Home MVC Storefront

A Hack's Guide To Unit Testing Generated HTML

UPDATE: Refactored and tweaked the validation method below by popular request!

I know this might make some people groan - but that's OK - I'm used to it. As Eilon Lipton always tells me:

You're a PM dude - you're not supposed to code

Which is true! And to get the PM as Haack tradition alive, here is my latest attempt to completely devastate my reputation as a coder. Have at me, I love it.

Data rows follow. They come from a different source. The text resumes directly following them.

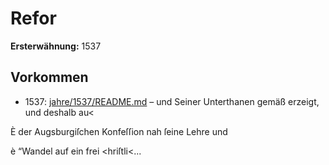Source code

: # Refor

**Ersterwähnung:** 1537

## Vorkommen
- 1537: [jahre/1537/README.md](../jahre/1537/README.md) – und Seiner Unterthanen gemäß erzeigt, und deshalb au<

È der Augsburgiſchen Konfeſſion nah ſeine Lehre und

è “Wandel auf ein frei <hriſtli<...
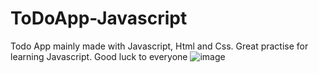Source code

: # ToDoApp-Javascript
Todo App mainly made with Javascript, Html and Css. Great practise for learning Javascript. Good luck to everyone
![image](https://user-images.githubusercontent.com/88366914/155848155-2065068e-6b3a-418d-9099-e2abf198a4c0.png)
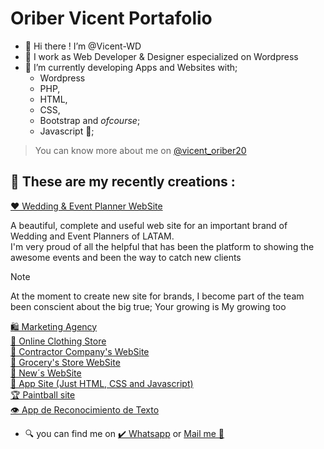 # Oriber Vicent Portafolio

- 👋 Hi there !  I’m @Vicent-WD
- 🌃 I work as Web Developer & Designer especialized on Wordpress
- 🌱 I’m currently developing Apps and Websites with;
  - Wordpress 
  - PHP,
  - HTML,
  - CSS,
  - Bootstrap and _ofcourse_;
  - Javascript 🤩;
 
>You can know more about me on [@vicent_oriber20](https://www.instagram.com/vicent_oriber20/) 

## 🦾 These are my recently creations :
  

<a href="https://personalplus.com.ve" target="_blank" >❤️ Wedding & Event Planner WebSite</a>

A beautiful, complete and useful web site for an important brand of Wedding and Event Planners of LATAM. <br>
I'm very proud of all the helpful that has been the platform to showing the awesome events and been the way to catch new clients <br>

> [!NOTE]
> At the moment to create new site for brands, I become part of the team been conscient about the big true;
> Your growing is My growing too 
     
<a href="https://vicent-wd.github.io/Agencia.github.io/" target="_blank">    🛍️ Marketing Agency</a> <br>
<a href="https://vicent-wd.github.io/TiendaDeRopa.github.io/" target="_blank" >    🧥 Online Clothing Store</a> <br>
<a href="https://vicent-wd.github.io/thehugecompany.github.io/" target="_blank" >    🚧 Contractor Company's WebSite</a> <br>
<a href="https://vicent-wd.github.io/summermarket.github.io/" target="_blank" >    🥑 Grocery's Store WebSite</a> <br>
<a href="https://vicent-wd.github.io/rush.github.io/" target="_blank" >    📰 New´s WebSite</a> <br>
<a href="https://vicent-wd.github.io/QuickLandingPage.github.io/" target="_blank" >    📲 App Site (Just HTML, CSS and Javascript)</a> <br>
<a href="https://vicent-wd.github.io/paintball.github.io/" target="_blank" >    🏆 Paintball site </a> <br>
<a href="https://vicent-wd.github.io/ocr.github.io/" target="_blank" >    👁️ App de Reconocimiento de Texto  </a> <br>


    
  
- 🔍 you can find me on
   	<a href="https://wa.me/+584147894210" target="_blank">✔️ Whatsapp</a> or <a href="mailto:olivervicent.wd@gmail.com" target="_blank">Mail me 📩</a>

Let's Put an X in Front Of HTML Too
The world's gone X-Crazy (XBox, OS X, ASPX pages, ActiveX...) and it seems that nothing's cool anymore unless there's an X associated with it. Maybe I can regain some of the rep I'm about to lose by changing my name to "RobX".

XRob?

Testing For Compliance
One of the main things that I get hammered for (with respect to the MVC Toolkit) is the lack of XHTML Compliance. I tried to pay as much attention as I could to it but... well some things just slip through. I read somewhere that my slip ups (particularly with respect to the method on the form tag not being in quotes was

...yet again evidence that Microsoft could care less [sic] about the HTML spec

On the contrary it was me, being lame.

I know what you're thinking - "can't you test for that somehow?" and up until now it meant copy/pasting a whole mess of HTML up to w3.org to run through the validator. But as of today I decided to let my Mr. Hack take over and created some code to ping w3.org automatically.

The Code
For my compliance Unit Tests (you wouldn't want to do this for every test, for obvious reasons) I'm creating a Select box, comme ci:

    [TestMethod]
    public void Select_BindToIntegerArray() {
        int[] numbers = { 1, 2, 3 };
        string select = SelectBuilder.Select("test", numbers,"","",0,false,null,null);

        //validate it
        Assert.IsTrue(XHTMLValidator.ValidateFragment(select));

    }

UPDATE: Duncan Smart (?) refactored this function yet again - thanks!
And I'm calling on my new hacked up wunderclass- the XHTMLValidator. Here's the code - have at me and make it hurt:

        public static bool IsValidXhtml(string htmlFragment) {

            NameValueCollection values = new NameValueCollection();
            values["fragment"] = htmlFragment;
            values["prefill"] = "1";
            values["prefill_doctype"] = "xhtml10";

            WebClient webClient = new WebClient();
            string postResult = Encoding.UTF8.GetString(
                webClient.UploadValues("http://validator.w3.org/check", values)
                );

            //lame check - but it works
            bool isValid = postResult.Contains("Congratulations");
            return isValid;
        }
 

Yes, I know. But you know what - it's an automatic way to make sure that my tags are compliant :).

If You're Still Here...
I'm also going to use the HTML Agility Pack that's up on CodePlex to make sure all the other bits that are supposed to be present in the generated HTML are indeed there. This is a really cool project for checking your HTML out - from there site:

This is an agile HTML parser that builds a read/write DOM and supports plain XPATH or XSLT (you actually don't HAVE to understand XPATH nor XSLT to use it, don't worry...). It is a .NET code library that allows you to parse "out of the web" HTML files. The parser is very tolerant with "real world" malformed HTML. The object model is very similar to what proposes System.Xml, but for HTML documents (or streams).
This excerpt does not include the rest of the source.